(Records from a collection)

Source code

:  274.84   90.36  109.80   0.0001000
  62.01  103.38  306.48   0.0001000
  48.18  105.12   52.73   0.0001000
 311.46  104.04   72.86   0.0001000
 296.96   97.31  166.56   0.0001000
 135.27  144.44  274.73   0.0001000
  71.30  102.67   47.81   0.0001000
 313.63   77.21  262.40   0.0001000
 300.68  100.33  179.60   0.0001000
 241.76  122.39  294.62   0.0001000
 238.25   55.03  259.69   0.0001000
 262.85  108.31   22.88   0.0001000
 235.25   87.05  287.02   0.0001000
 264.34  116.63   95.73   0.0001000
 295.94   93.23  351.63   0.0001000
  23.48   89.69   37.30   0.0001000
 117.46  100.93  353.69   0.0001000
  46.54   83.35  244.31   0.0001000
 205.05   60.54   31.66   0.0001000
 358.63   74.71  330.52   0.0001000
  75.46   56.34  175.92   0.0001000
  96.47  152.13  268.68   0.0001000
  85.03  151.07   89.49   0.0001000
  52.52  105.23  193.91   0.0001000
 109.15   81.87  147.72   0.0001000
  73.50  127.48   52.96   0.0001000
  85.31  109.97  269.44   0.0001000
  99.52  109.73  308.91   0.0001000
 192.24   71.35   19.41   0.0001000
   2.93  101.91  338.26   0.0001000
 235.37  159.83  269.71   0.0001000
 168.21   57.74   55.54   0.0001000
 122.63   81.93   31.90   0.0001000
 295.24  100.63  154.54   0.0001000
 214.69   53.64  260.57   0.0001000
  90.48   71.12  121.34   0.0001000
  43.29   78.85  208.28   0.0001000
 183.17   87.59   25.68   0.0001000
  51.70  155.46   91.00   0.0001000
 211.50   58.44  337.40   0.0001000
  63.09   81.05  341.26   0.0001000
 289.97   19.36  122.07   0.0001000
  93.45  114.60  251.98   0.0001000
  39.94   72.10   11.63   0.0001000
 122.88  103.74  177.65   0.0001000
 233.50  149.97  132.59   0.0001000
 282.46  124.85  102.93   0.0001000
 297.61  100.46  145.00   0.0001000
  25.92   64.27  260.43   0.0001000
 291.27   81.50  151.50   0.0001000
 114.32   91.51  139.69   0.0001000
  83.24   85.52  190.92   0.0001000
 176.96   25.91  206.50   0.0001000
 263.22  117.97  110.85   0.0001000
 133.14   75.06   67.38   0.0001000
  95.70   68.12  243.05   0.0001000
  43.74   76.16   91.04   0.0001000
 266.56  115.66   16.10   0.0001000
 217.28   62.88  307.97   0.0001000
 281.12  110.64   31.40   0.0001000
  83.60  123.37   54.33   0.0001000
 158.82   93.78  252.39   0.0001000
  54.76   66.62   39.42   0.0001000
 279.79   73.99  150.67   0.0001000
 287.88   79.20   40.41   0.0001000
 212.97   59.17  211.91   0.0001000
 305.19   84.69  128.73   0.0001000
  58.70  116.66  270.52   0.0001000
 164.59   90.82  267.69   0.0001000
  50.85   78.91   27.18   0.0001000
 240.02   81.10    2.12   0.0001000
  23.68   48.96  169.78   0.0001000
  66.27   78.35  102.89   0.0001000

## What the exercise asks
Copy out each line above, character for character.

## Output
Source code

:  274.84   90.36  109.80   0.0001000
  62.01  103.38  306.48   0.0001000
  48.18  105.12   52.73   0.0001000
 311.46  104.04   72.86   0.0001000
 296.96   97.31  166.56   0.0001000
 135.27  144.44  274.73   0.0001000
  71.30  102.67   47.81   0.0001000
 313.63   77.21  262.40   0.0001000
 300.68  100.33  179.60   0.0001000
 241.76  122.39  294.62   0.0001000
 238.25   55.03  259.69   0.0001000
 262.85  108.31   22.88   0.0001000
 235.25   87.05  287.02   0.0001000
 264.34  116.63   95.73   0.0001000
 295.94   93.23  351.63   0.0001000
  23.48   89.69   37.30   0.0001000
 117.46  100.93  353.69   0.0001000
  46.54   83.35  244.31   0.0001000
 205.05   60.54   31.66   0.0001000
 358.63   74.71  330.52   0.0001000
  75.46   56.34  175.92   0.0001000
  96.47  152.13  268.68   0.0001000
  85.03  151.07   89.49   0.0001000
  52.52  105.23  193.91   0.0001000
 109.15   81.87  147.72   0.0001000
  73.50  127.48   52.96   0.0001000
  85.31  109.97  269.44   0.0001000
  99.52  109.73  308.91   0.0001000
 192.24   71.35   19.41   0.0001000
   2.93  101.91  338.26   0.0001000
 235.37  159.83  269.71   0.0001000
 168.21   57.74   55.54   0.0001000
 122.63   81.93   31.90   0.0001000
 295.24  100.63  154.54   0.0001000
 214.69   53.64  260.57   0.0001000
  90.48   71.12  121.34   0.0001000
  43.29   78.85  208.28   0.0001000
 183.17   87.59   25.68   0.0001000
  51.70  155.46   91.00   0.0001000
 211.50   58.44  337.40   0.0001000
  63.09   81.05  341.26   0.0001000
 289.97   19.36  122.07   0.0001000
  93.45  114.60  251.98   0.0001000
  39.94   72.10   11.63   0.0001000
 122.88  103.74  177.65   0.0001000
 233.50  149.97  132.59   0.0001000
 282.46  124.85  102.93   0.0001000
 297.61  100.46  145.00   0.0001000
  25.92   64.27  260.43   0.0001000
 291.27   81.50  151.50   0.0001000
 114.32   91.51  139.69   0.0001000
  83.24   85.52  190.92   0.0001000
 176.96   25.91  206.50   0.0001000
 263.22  117.97  110.85   0.0001000
 133.14   75.06   67.38   0.0001000
  95.70   68.12  243.05   0.0001000
  43.74   76.16   91.04   0.0001000
 266.56  115.66   16.10   0.0001000
 217.28   62.88  307.97   0.0001000
 281.12  110.64   31.40   0.0001000
  83.60  123.37   54.33   0.0001000
 158.82   93.78  252.39   0.0001000
  54.76   66.62   39.42   0.0001000
 279.79   73.99  150.67   0.0001000
 287.88   79.20   40.41   0.0001000
 212.97   59.17  211.91   0.0001000
 305.19   84.69  128.73   0.0001000
  58.70  116.66  270.52   0.0001000
 164.59   90.82  267.69   0.0001000
  50.85   78.91   27.18   0.0001000
 240.02   81.10    2.12   0.0001000
  23.68   48.96  169.78   0.0001000
  66.27   78.35  102.89   0.0001000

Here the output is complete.